HOW TO COMPLETE THIS TASK:
Each record beneath this sentence is to be transcribed exactly as it reads.

-=-=-

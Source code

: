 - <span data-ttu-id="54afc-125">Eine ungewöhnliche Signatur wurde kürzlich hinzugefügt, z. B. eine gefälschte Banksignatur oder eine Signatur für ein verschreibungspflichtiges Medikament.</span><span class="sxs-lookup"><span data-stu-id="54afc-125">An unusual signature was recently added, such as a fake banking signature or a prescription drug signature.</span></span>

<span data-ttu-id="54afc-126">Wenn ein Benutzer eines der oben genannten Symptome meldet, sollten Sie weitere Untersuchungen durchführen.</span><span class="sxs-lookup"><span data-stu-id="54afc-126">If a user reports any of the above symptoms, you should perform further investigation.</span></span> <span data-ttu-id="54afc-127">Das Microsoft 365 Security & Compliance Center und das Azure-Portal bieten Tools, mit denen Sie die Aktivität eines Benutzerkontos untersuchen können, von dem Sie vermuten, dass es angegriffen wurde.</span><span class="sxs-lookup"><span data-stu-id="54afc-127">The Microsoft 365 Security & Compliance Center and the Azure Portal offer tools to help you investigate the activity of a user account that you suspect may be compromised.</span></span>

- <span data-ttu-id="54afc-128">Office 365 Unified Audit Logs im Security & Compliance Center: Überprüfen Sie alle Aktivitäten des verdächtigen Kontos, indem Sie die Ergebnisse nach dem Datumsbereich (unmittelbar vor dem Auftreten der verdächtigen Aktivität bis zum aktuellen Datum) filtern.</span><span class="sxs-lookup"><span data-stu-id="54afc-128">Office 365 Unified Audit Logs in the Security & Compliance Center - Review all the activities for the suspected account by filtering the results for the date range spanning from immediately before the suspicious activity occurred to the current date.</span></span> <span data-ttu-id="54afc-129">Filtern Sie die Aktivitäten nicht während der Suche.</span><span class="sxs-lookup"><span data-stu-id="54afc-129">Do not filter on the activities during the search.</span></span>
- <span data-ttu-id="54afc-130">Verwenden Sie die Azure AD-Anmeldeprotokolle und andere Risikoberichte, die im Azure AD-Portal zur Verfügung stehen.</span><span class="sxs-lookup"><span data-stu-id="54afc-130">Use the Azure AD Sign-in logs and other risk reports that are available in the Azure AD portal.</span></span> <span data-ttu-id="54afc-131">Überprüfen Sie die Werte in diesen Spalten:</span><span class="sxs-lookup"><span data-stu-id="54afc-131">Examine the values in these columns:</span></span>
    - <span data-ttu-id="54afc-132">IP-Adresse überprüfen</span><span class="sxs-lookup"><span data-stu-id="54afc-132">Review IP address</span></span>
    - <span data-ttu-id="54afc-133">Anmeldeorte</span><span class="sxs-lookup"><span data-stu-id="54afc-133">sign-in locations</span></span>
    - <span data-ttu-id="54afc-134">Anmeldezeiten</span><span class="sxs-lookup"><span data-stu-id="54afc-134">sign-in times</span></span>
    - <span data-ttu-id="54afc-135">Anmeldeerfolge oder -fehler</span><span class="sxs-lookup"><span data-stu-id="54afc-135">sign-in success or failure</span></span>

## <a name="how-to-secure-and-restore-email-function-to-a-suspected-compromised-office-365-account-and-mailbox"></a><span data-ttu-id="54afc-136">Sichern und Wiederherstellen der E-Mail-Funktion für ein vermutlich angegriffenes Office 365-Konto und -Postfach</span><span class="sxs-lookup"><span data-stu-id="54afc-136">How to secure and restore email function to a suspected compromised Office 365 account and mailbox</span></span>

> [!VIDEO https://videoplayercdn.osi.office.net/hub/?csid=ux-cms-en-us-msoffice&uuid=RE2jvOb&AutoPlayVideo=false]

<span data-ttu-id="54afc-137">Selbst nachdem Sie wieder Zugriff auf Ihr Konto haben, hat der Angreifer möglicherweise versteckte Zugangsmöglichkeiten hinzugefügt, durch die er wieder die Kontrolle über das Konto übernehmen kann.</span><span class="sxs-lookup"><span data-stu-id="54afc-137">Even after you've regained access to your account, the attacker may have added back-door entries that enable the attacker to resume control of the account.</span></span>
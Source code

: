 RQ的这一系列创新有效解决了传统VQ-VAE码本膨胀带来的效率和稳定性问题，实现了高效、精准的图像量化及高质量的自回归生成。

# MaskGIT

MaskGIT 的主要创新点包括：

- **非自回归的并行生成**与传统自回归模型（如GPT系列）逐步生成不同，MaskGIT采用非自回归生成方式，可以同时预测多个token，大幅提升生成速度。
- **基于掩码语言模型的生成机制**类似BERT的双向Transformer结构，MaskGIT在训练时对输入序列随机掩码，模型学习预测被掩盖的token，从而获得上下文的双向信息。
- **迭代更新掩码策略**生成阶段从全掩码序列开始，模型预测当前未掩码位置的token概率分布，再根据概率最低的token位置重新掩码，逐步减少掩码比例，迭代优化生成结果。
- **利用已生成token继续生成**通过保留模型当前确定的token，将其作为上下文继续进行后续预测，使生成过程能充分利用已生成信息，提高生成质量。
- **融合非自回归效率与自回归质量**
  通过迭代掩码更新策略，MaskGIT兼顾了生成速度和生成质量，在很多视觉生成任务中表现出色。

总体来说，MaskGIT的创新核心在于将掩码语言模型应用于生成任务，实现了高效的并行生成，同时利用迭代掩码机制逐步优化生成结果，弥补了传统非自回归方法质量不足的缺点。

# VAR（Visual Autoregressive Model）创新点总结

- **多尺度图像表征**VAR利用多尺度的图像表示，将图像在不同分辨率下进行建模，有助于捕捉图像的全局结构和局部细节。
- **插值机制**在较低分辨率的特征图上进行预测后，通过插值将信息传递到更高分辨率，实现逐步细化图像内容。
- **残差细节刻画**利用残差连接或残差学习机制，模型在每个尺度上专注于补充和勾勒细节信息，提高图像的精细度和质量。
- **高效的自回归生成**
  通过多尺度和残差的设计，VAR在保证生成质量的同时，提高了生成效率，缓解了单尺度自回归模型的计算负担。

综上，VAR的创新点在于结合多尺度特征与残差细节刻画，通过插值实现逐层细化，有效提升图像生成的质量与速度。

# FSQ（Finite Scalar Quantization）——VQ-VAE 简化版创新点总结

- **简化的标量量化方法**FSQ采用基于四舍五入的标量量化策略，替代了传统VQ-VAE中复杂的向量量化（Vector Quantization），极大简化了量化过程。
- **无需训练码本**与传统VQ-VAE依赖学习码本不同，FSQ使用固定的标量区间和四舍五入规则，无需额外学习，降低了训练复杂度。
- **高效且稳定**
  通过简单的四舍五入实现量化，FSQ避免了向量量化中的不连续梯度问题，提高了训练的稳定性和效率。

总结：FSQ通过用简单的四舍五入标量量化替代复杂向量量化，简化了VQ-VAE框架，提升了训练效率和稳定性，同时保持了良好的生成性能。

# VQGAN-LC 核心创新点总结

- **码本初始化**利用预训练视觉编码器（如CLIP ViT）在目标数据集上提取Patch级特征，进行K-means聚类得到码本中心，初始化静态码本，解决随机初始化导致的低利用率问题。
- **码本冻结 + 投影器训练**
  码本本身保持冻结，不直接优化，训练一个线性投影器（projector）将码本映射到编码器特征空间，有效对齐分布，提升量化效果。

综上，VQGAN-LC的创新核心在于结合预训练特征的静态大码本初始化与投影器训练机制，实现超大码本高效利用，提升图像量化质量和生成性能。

-=-=-

OUTPUT OF THE EXERCISE:
Source code

: - <span data-ttu-id="54afc-125">Eine ungewöhnliche Signatur wurde kürzlich hinzugefügt, z. B. eine gefälschte Banksignatur oder eine Signatur für ein verschreibungspflichtiges Medikament.</span><span class="sxs-lookup"><span data-stu-id="54afc-125">An unusual signature was recently added, such as a fake banking signature or a prescription drug signature.</span></span>

<span data-ttu-id="54afc-126">Wenn ein Benutzer eines der oben genannten Symptome meldet, sollten Sie weitere Untersuchungen durchführen.</span><span class="sxs-lookup"><span data-stu-id="54afc-126">If a user reports any of the above symptoms, you should perform further investigation.</span></span> <span data-ttu-id="54afc-127">Das Microsoft 365 Security & Compliance Center und das Azure-Portal bieten Tools, mit denen Sie die Aktivität eines Benutzerkontos untersuchen können, von dem Sie vermuten, dass es angegriffen wurde.</span><span class="sxs-lookup"><span data-stu-id="54afc-127">The Microsoft 365 Security & Compliance Center and the Azure Portal offer tools to help you investigate the activity of a user account that you suspect may be compromised.</span></span>

- <span data-ttu-id="54afc-128">Office 365 Unified Audit Logs im Security & Compliance Center: Überprüfen Sie alle Aktivitäten des verdächtigen Kontos, indem Sie die Ergebnisse nach dem Datumsbereich (unmittelbar vor dem Auftreten der verdächtigen Aktivität bis zum aktuellen Datum) filtern.</span><span class="sxs-lookup"><span data-stu-id="54afc-128">Office 365 Unified Audit Logs in the Security & Compliance Center - Review all the activities for the suspected account by filtering the results for the date range spanning from immediately before the suspicious activity occurred to the current date.</span></span> <span data-ttu-id="54afc-129">Filtern Sie die Aktivitäten nicht während der Suche.</span><span class="sxs-lookup"><span data-stu-id="54afc-129">Do not filter on the activities during the search.</span></span>
- <span data-ttu-id="54afc-130">Verwenden Sie die Azure AD-Anmeldeprotokolle und andere Risikoberichte, die im Azure AD-Portal zur Verfügung stehen.</span><span class="sxs-lookup"><span data-stu-id="54afc-130">Use the Azure AD Sign-in logs and other risk reports that are available in the Azure AD portal.</span></span> <span data-ttu-id="54afc-131">Überprüfen Sie die Werte in diesen Spalten:</span><span class="sxs-lookup"><span data-stu-id="54afc-131">Examine the values in these columns:</span></span>
    - <span data-ttu-id="54afc-132">IP-Adresse überprüfen</span><span class="sxs-lookup"><span data-stu-id="54afc-132">Review IP address</span></span>
    - <span data-ttu-id="54afc-133">Anmeldeorte</span><span class="sxs-lookup"><span data-stu-id="54afc-133">sign-in locations</span></span>
    - <span data-ttu-id="54afc-134">Anmeldezeiten</span><span class="sxs-lookup"><span data-stu-id="54afc-134">sign-in times</span></span>
    - <span data-ttu-id="54afc-135">Anmeldeerfolge oder -fehler</span><span class="sxs-lookup"><span data-stu-id="54afc-135">sign-in success or failure</span></span>

## <a name="how-to-secure-and-restore-email-function-to-a-suspected-compromised-office-365-account-and-mailbox"></a><span data-ttu-id="54afc-136">Sichern und Wiederherstellen der E-Mail-Funktion für ein vermutlich angegriffenes Office 365-Konto und -Postfach</span><span class="sxs-lookup"><span data-stu-id="54afc-136">How to secure and restore email function to a suspected compromised Office 365 account and mailbox</span></span>

> [!VIDEO https://videoplayercdn.osi.office.net/hub/?csid=ux-cms-en-us-msoffice&uuid=RE2jvOb&AutoPlayVideo=false]

<span data-ttu-id="54afc-137">Selbst nachdem Sie wieder Zugriff auf Ihr Konto haben, hat der Angreifer möglicherweise versteckte Zugangsmöglichkeiten hinzugefügt, durch die er wieder die Kontrolle über das Konto übernehmen kann.</span><span class="sxs-lookup"><span data-stu-id="54afc-137">Even after you've regained access to your account, the attacker may have added back-door entries that enable the attacker to resume control of the account.</span></span>
Source code

: RQ的这一系列创新有效解决了传统VQ-VAE码本膨胀带来的效率和稳定性问题，实现了高效、精准的图像量化及高质量的自回归生成。

# MaskGIT

MaskGIT 的主要创新点包括：

- **非自回归的并行生成**与传统自回归模型（如GPT系列）逐步生成不同，MaskGIT采用非自回归生成方式，可以同时预测多个token，大幅提升生成速度。
- **基于掩码语言模型的生成机制**类似BERT的双向Transformer结构，MaskGIT在训练时对输入序列随机掩码，模型学习预测被掩盖的token，从而获得上下文的双向信息。
- **迭代更新掩码策略**生成阶段从全掩码序列开始，模型预测当前未掩码位置的token概率分布，再根据概率最低的token位置重新掩码，逐步减少掩码比例，迭代优化生成结果。
- **利用已生成token继续生成**通过保留模型当前确定的token，将其作为上下文继续进行后续预测，使生成过程能充分利用已生成信息，提高生成质量。
- **融合非自回归效率与自回归质量**
  通过迭代掩码更新策略，MaskGIT兼顾了生成速度和生成质量，在很多视觉生成任务中表现出色。

总体来说，MaskGIT的创新核心在于将掩码语言模型应用于生成任务，实现了高效的并行生成，同时利用迭代掩码机制逐步优化生成结果，弥补了传统非自回归方法质量不足的缺点。

# VAR（Visual Autoregressive Model）创新点总结

- **多尺度图像表征**VAR利用多尺度的图像表示，将图像在不同分辨率下进行建模，有助于捕捉图像的全局结构和局部细节。
- **插值机制**在较低分辨率的特征图上进行预测后，通过插值将信息传递到更高分辨率，实现逐步细化图像内容。
- **残差细节刻画**利用残差连接或残差学习机制，模型在每个尺度上专注于补充和勾勒细节信息，提高图像的精细度和质量。
- **高效的自回归生成**
  通过多尺度和残差的设计，VAR在保证生成质量的同时，提高了生成效率，缓解了单尺度自回归模型的计算负担。

综上，VAR的创新点在于结合多尺度特征与残差细节刻画，通过插值实现逐层细化，有效提升图像生成的质量与速度。

# FSQ（Finite Scalar Quantization）——VQ-VAE 简化版创新点总结

- **简化的标量量化方法**FSQ采用基于四舍五入的标量量化策略，替代了传统VQ-VAE中复杂的向量量化（Vector Quantization），极大简化了量化过程。
- **无需训练码本**与传统VQ-VAE依赖学习码本不同，FSQ使用固定的标量区间和四舍五入规则，无需额外学习，降低了训练复杂度。
- **高效且稳定**
  通过简单的四舍五入实现量化，FSQ避免了向量量化中的不连续梯度问题，提高了训练的稳定性和效率。

总结：FSQ通过用简单的四舍五入标量量化替代复杂向量量化，简化了VQ-VAE框架，提升了训练效率和稳定性，同时保持了良好的生成性能。

# VQGAN-LC 核心创新点总结

- **码本初始化**利用预训练视觉编码器（如CLIP ViT）在目标数据集上提取Patch级特征，进行K-means聚类得到码本中心，初始化静态码本，解决随机初始化导致的低利用率问题。
- **码本冻结 + 投影器训练**
  码本本身保持冻结，不直接优化，训练一个线性投影器（projector）将码本映射到编码器特征空间，有效对齐分布，提升量化效果。

综上，VQGAN-LC的创新核心在于结合预训练特征的静态大码本初始化与投影器训练机制，实现超大码本高效利用，提升图像量化质量和生成性能。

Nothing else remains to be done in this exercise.